La taupe repassa la phrase dans sa tête plusieurs fois, incapable d'en comprendre la signification.


"Ç… Ç'a n'a pas de sens ! Quel putain d'abruti tue des gens parce qu'il trouve qu'une foutue fleur est jolie ?!"


"Ah, pourquoi pas ? Ce n'est qu'une question de perspective."


"Tu te fous de moi ! C'est juste du putain de bon sens !"


Le policier était à bout de souffle, aspirant goulûment de l'air pour se remettre de ses émotions. Le sourire de Christopher s'élargit de plus en plus, tandis qu'il secouait la tête de gauche à droite, comme si ses propres émotions s'agitaient à l'unisson avec celles de l'homme.


"Faux, faux, faux, faux faux faux faux faux faux. Vous avez tout faux, mon ami."

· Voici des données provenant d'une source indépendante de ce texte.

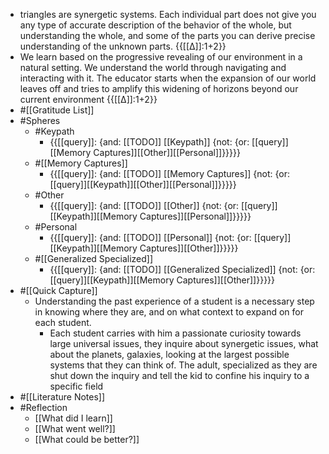- triangles are synergetic systems. Each individual part does not give you any type of accurate description of the behavior of the whole, but understanding the whole, and some of the parts you can derive precise understanding of the unknown parts.  {{[[∆]]:1+2}}
- We learn based on the progressive revealing of our environment in a natural setting. We understand the world through navigating and interacting with it. The educator starts when the expansion of our world leaves off and tries to amplify this widening of horizons beyond our current environment {{[[∆]]:1+2}}
- #[[Gratitude List]] 
- #Spheres 
    - #Keypath
        - {{[[query]]: {and: [[TODO]] [[Keypath]] {not: {or: [[query]][[Memory Captures]][[Other]][[Personal]]}}}}}
    - #[[Memory Captures]]
        - {{[[query]]: {and: [[TODO]] [[Memory Captures]] {not: {or: [[query]][[Keypath]][[Other]][[Personal]]}}}}}
    - #Other
        - {{[[query]]: {and: [[TODO]] [[Other]] {not: {or: [[query]][[Keypath]][[Memory Captures]][[Personal]]}}}}}
    - #Personal
        - {{[[query]]: {and: [[TODO]] [[Personal]] {not: {or: [[query]][[Keypath]][[Memory Captures]][[Other]]}}}}}
    - #[[Generalized Specialized]]
        - {{[[query]]: {and: [[TODO]] [[Generalized Specialized]] {not: {or: [[query]][[Keypath]][[Memory Captures]][[Other]]}}}}}
- #[[Quick Capture]]
    - Understanding the past experience of a student is a necessary step in knowing where they are, and on what context to expand on for each student. 
        - Each student carries with him a passionate curiosity towards large universal issues, they inquire about synergetic issues, what about the planets, galaxies, looking at the largest possible systems that they can think of. The adult, specialized as they are shut down the inquiry and tell the kid to confine his inquiry to a specific field
- #[[Literature Notes]]
- #Reflection
    - [[What did I learn]]
    - [[What went well?]]
    - [[What could be better?]]
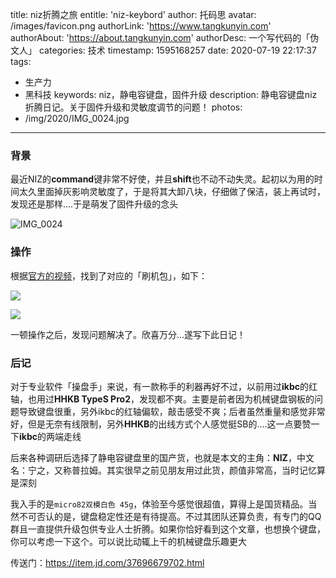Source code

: title: niz折腾之旅
entitle: 'niz-keybord'
author: 托码思
avatar: /images/favicon.png
authorLink: 'https://www.tangkunyin.com'
authorAbout: 'https://about.tangkunyin.com'
authorDesc: 一个写代码的「伪文人」
categories: 技术
timestamp: 1595168257
date: 2020-07-19 22:17:37
tags:
- 生产力
- 黑科技
keywords: niz，静电容键盘，固件升级
description: 静电容键盘niz折腾日记。关于固件升级和灵敏度调节的问题！
photos:
- /img/2020/IMG_0024.jpg
---

### 背景

最近NIZ的**command**键非常不好使，并且**shift**也不动不动失灵。起初以为用的时间太久里面掉灰影响灵敏度了，于是将其大卸八块，仔细做了保洁，装上再试时，发现还是那样....于是萌发了固件升级的念头

![IMG_0024](/img/2020/IMG_0024.jpg)

### 操作

根据[官方的视频](https://www.bilibili.com/video/av44071224/)，找到了对应的「刷机包」，如下：

![](/img/2020/15951685744116.jpg)

![](/img/2020/15951682959499.jpg)

一顿操作之后，发现问题解决了。欣喜万分...遂写下此日记！

### 后记

对于专业软件「操盘手」来说，有一款称手的利器再好不过，以前用过**ikbc**的红轴，也用过**HHKB TypeS Pro2**，发现都不爽。主要是前者因为机械键盘钢板的问题导致键盘很重，另外ikbc的红轴偏软，敲击感受不爽；后者虽然重量和感觉非常好，但是无奈有线限制，另外**HHKB**的出线方式个人感觉挺SB的....这一点要赞一下**ikbc**的两端走线

后来各种调研后选择了静电容键盘里的国产货，也就是本文的主角：**NIZ**，中文名：宁之，又称普拉姆。其实很早之前见朋友用过此货，颜值非常高，当时记忆算是深刻

我入手的是`micro82双模白色 45g`，体验至今感觉很超值，算得上是国货精品。当然不可否认的是，键盘稳定性还是有待提高。不过其团队还算负责，有专门的QQ群且一直提供升级包供专业人士折腾。如果你恰好看到这个文章，也想换个键盘，你可以考虑一下这个。可以说比动辄上千的机械键盘乐趣更大

传送门：https://item.jd.com/37696679702.html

Christopher arrêta son mouvement de tête et toucha le nez du détective d'un doigt moqueur, comme un maître qui gronderait un chien désobéissant.


"Le bon sens dit que c'est mal de tuer des gens, point à la ligne, quelle que soit la raison. Puisque, comme vous pouvez le voir, pas mal de gens ont été tués, le bon sens n'a visiblement pas lieu d’être en cet endroit. Voilà le plus important."


"C'est débile ! Qu'est-ce que votre putain de jolie fleur a à voir avec un carnage pareil ?!"


"Vous ne comprendriez pas même si je vous l'expliquais. C'est juste une idée que j'ai eue, vous voyez. Je voulais juste voir une fleur qui pousse au milieu d'un tas de cadavres. La vie au cœur de la mort, dans un sens. Vous comprenez ?"


"Non, je pige que dalle, et j'en ai rien à foutre ! Vous étiez payés pour buter ce type ! Vous croyez que vous allez retrouver du travail après avoir foiré un coup comme ça ?! Hein ?!" hurla la taupe, visiblement à bout de patience. Malgré que ce soit lui qui ait engagé Christopher et ses amis, il tremblait comme une souris entre les pattes d'un chat affamé. La souris montrait les dents : acculée dans un coin, elle n'avait d'autre choix que de se battre jusqu'à la mort. Mais Christopher se contenta de sourire, ignorant la menace. Son sourire naïf et les dents de requin dans sa bouche formaient un contraste terrifiant qui renforçait son aura de danger.


"Je suis sûr que notre réputation ne craint rien. Vous vous demandez pourquoi ? Disons que…"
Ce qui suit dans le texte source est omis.